Teenagers are faced with a myriad of challenges while growing up, one of which is acne, which affects four out of five Americans between the ages of 12 and 24. Thankfully though, there are effective treatments available right now that work to combat acne and ultimately reduce the damage caused by severe acne breakouts. However, a recent study has shed new light on the problem and may change the way that acne treatments work in the future.
These new findings which were published in the Journal of Investigative Dermatology on February 28 could usher in a new age of acne skin treatments that harbor ‘good’ bacteria.
According to Huiying Li, an assistant professor of molecular and medical pharmacology at the David Geffen School of Medicine at UCLA, “People have been treating acne as though all bacteria were the ‘bad guys’ in acne. Our study shows that some strains may be bad, but some strains may be good.”

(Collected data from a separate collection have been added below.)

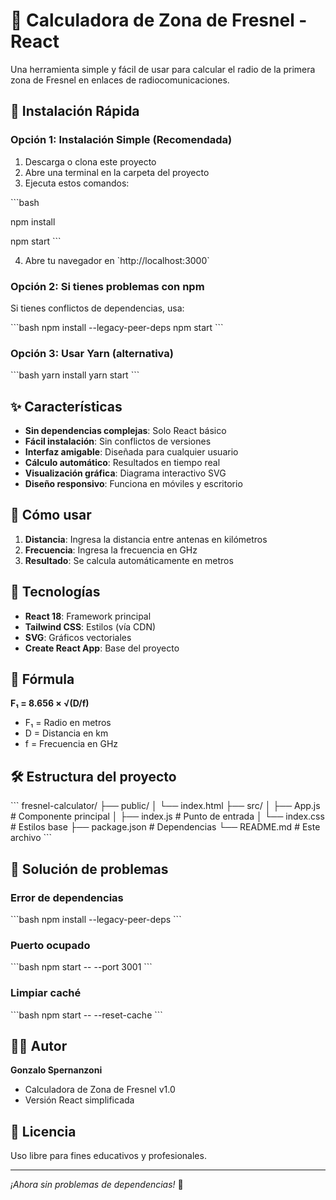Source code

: # 📡 Calculadora de Zona de Fresnel - React

Una herramienta simple y fácil de usar para calcular el radio de la primera zona de Fresnel en enlaces de radiocomunicaciones.

## 🚀 Instalación Rápida

### Opción 1: Instalación Simple (Recomendada)
1. Descarga o clona este proyecto
2. Abre una terminal en la carpeta del proyecto
3. Ejecuta estos comandos:

\`\`\`bash

npm install

npm start
\`\`\`

4. Abre tu navegador en \`http://localhost:3000\`

### Opción 2: Si tienes problemas con npm
Si tienes conflictos de dependencias, usa:

\`\`\`bash
npm install --legacy-peer-deps
npm start
\`\`\`

### Opción 3: Usar Yarn (alternativa)
\`\`\`bash
yarn install
yarn start
\`\`\`

## ✨ Características

- **Sin dependencias complejas**: Solo React básico
- **Fácil instalación**: Sin conflictos de versiones
- **Interfaz amigable**: Diseñada para cualquier usuario
- **Cálculo automático**: Resultados en tiempo real
- **Visualización gráfica**: Diagrama interactivo SVG
- **Diseño responsivo**: Funciona en móviles y escritorio

## 📖 Cómo usar

1. **Distancia**: Ingresa la distancia entre antenas en kilómetros
2. **Frecuencia**: Ingresa la frecuencia en GHz
3. **Resultado**: Se calcula automáticamente en metros

## 🔧 Tecnologías

- **React 18**: Framework principal
- **Tailwind CSS**: Estilos (vía CDN)
- **SVG**: Gráficos vectoriales
- **Create React App**: Base del proyecto

## 📐 Fórmula

**F₁ = 8.656 × √(D/f)**

- F₁ = Radio en metros
- D = Distancia en km  
- f = Frecuencia en GHz

## 🛠️ Estructura del proyecto

\`\`\`
fresnel-calculator/
├── public/
│   └── index.html
├── src/
│   ├── App.js          # Componente principal
│   ├── index.js        # Punto de entrada
│   └── index.css       # Estilos base
├── package.json        # Dependencias
└── README.md          # Este archivo
\`\`\`

## 🐛 Solución de problemas

### Error de dependencias
\`\`\`bash
npm install --legacy-peer-deps
\`\`\`

### Puerto ocupado
\`\`\`bash
npm start -- --port 3001
\`\`\`

### Limpiar caché
\`\`\`bash
npm start -- --reset-cache
\`\`\`

## 👨‍💻 Autor

**Gonzalo Spernanzoni**
- Calculadora de Zona de Fresnel v1.0
- Versión React simplificada

## 📄 Licencia

Uso libre para fines educativos y profesionales.

---

*¡Ahora sin problemas de dependencias!* 🎉
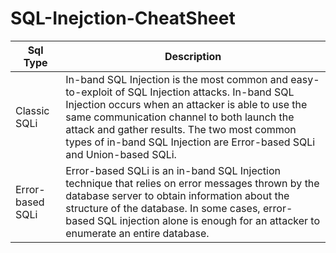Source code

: # SQL-Inejction-CheatSheet

| Sql Type  | Description |
| --- | --- |
| Classic SQLi | In-band SQL Injection is the most common and easy-to-exploit of SQL Injection attacks. In-band SQL Injection occurs when an attacker is able to use the same communication channel to both launch the attack and gather results. The two most common types of in-band SQL Injection are Error-based SQLi and Union-based SQLi. |
| Error-based SQLi | Error-based SQLi is an in-band SQL Injection technique that relies on error messages thrown by the database server to obtain information about the structure of the database. In some cases, error-based SQL injection alone is enough for an attacker to enumerate an entire database. |
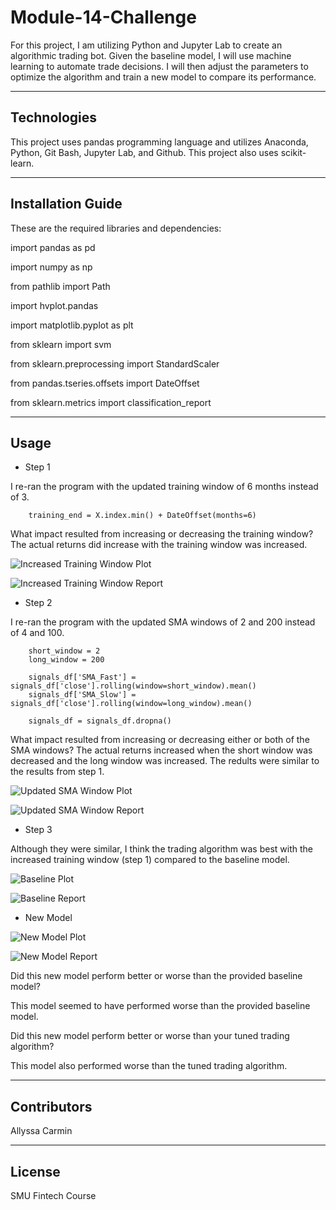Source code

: # Module-14-Challenge

For this project, I am utilizing Python and Jupyter Lab to create an algorithmic trading bot. Given the baseline model, I will use machine learning to automate trade decisions. I will then adjust the parameters to optimize the algorithm and train a new model to compare its performance. 

---

## Technologies

This project uses pandas programming language and utilizes Anaconda, Python, Git Bash, Jupyter Lab, and Github. This project also uses scikit-learn.

---

## Installation Guide

These are the required libraries and dependencies:

import pandas as pd

import numpy as np

from pathlib import Path

import hvplot.pandas

import matplotlib.pyplot as plt

from sklearn import svm

from sklearn.preprocessing import StandardScaler

from pandas.tseries.offsets import DateOffset

from sklearn.metrics import classification_report


---

## Usage

* Step 1

I re-ran the program with the updated training window of 6 months instead of 3.

        training_end = X.index.min() + DateOffset(months=6)
        
What impact resulted from increasing or decreasing the training window?
    The actual returns did increase with the training window was increased.
   
![Increased Training Window Plot](https://github.com/abcarmin/Module-14-Challenge/blob/main/6month%20Plot.png)

![Increased Training Window Report](https://github.com/abcarmin/Module-14-Challenge/blob/main/6month%20Report.png)


* Step 2

I re-ran the program with the updated SMA windows of 2 and 200 instead of 4 and 100.

        short_window = 2
        long_window = 200

        signals_df['SMA_Fast'] = signals_df['close'].rolling(window=short_window).mean()
        signals_df['SMA_Slow'] = signals_df['close'].rolling(window=long_window).mean()

        signals_df = signals_df.dropna()

What impact resulted from increasing or decreasing either or both of the SMA windows?
    The actual returns increased when the short window was decreased and the long window was increased. The redults were similar to the results from step 1.
    
![Updated SMA Window Plot](https://github.com/abcarmin/Module-14-Challenge/blob/main/Adjusted%20Window%20Plot.png)

![Updated SMA Window Report](https://github.com/abcarmin/Module-14-Challenge/blob/main/Adjusted%20Window%20Report.png)
    

* Step 3

Although they were similar, I think the trading algorithm was best with the increased training window (step 1) compared to the baseline model. 

![Baseline Plot](https://github.com/abcarmin/Module-14-Challenge/blob/main/Baseline%20Plot.png)

![Baseline Report](https://github.com/abcarmin/Module-14-Challenge/blob/main/Baseline%20Report.png)


* New Model

![New Model Plot](https://github.com/abcarmin/Module-14-Challenge/blob/main/Updated%20Algorithm%20Plot.png)

![New Model Report](https://github.com/abcarmin/Module-14-Challenge/blob/main/Updated%20Algorithm%20Report.png)

Did this new model perform better or worse than the provided baseline model? 

This model seemed to have performed worse than the provided baseline model.


Did this new model perform better or worse than your tuned trading algorithm?

This model also performed worse than the tuned trading algorithm.


---

## Contributors

Allyssa Carmin

---

## License

SMU Fintech Course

Using over-the-counter pore-cleansing strips; researchers extracted bacteria from the surface of 101 volunteer’s noses – 49 with acne and 52 with clear skin. Once they had extracted the bacteria and closely examined it, among their findings, the most significant of all was that a third strain of P. acnes bacteria are found predominantly in healthy, clear skin.
This has led researchers to the hope that this discovery could eventually revolutionize acne treatments and at last bring some relief for those heavily afflicted with the skin problem, “So we are really excited because potentially there is a good guy that protects the skin from getting acne,” says Li. “That means there could be a simple cream or lotion with the good strain added that can stop pimples from developing before they even start.”
Sounds promising, yet…
The results don’t actually prove anything… that might lead us to a holy grail of acne treatment. Ultimately, the results simply show that people with clear skin sometimes also harbor the P. acne bacteria, just as acne sufferers do. Those are the only conclusive results, the rest is speculation.
You would expect that of course there would be some difference in the strains of bacteria found on the skin of both acne sufferers and those with no acne. The differences in environment regarding acne-prone skin and that of unaffected skin dictate that this should be so. As a result, although intriguing, the findings of this study don’t really show anything particularly surprising or ground breaking for that matter.
Inflammation, not bacteria, causes acne
Previous studies of acne have also shown that the acne process starts not with bacteria but with the clogging of the pores due to hormonal shifts experienced while in puberty or just before a menstrual cycle for women. This is what initially causes the inflammation that leads to acne and this is what current acne treatments are aimed at combating, although there is yet to be a significantly effective acne aid in this area.
Similarly, other studies have also shown that genes related to the immune response are upregulated (more active) which could mean that the ‘bad’ strains of bacteria thrive more easily in this type of environment whereas the so called ‘good’ strains are killed off.
Still, it is further food for thought and perhaps a reason to remain optimistic that acne might one day be beaten.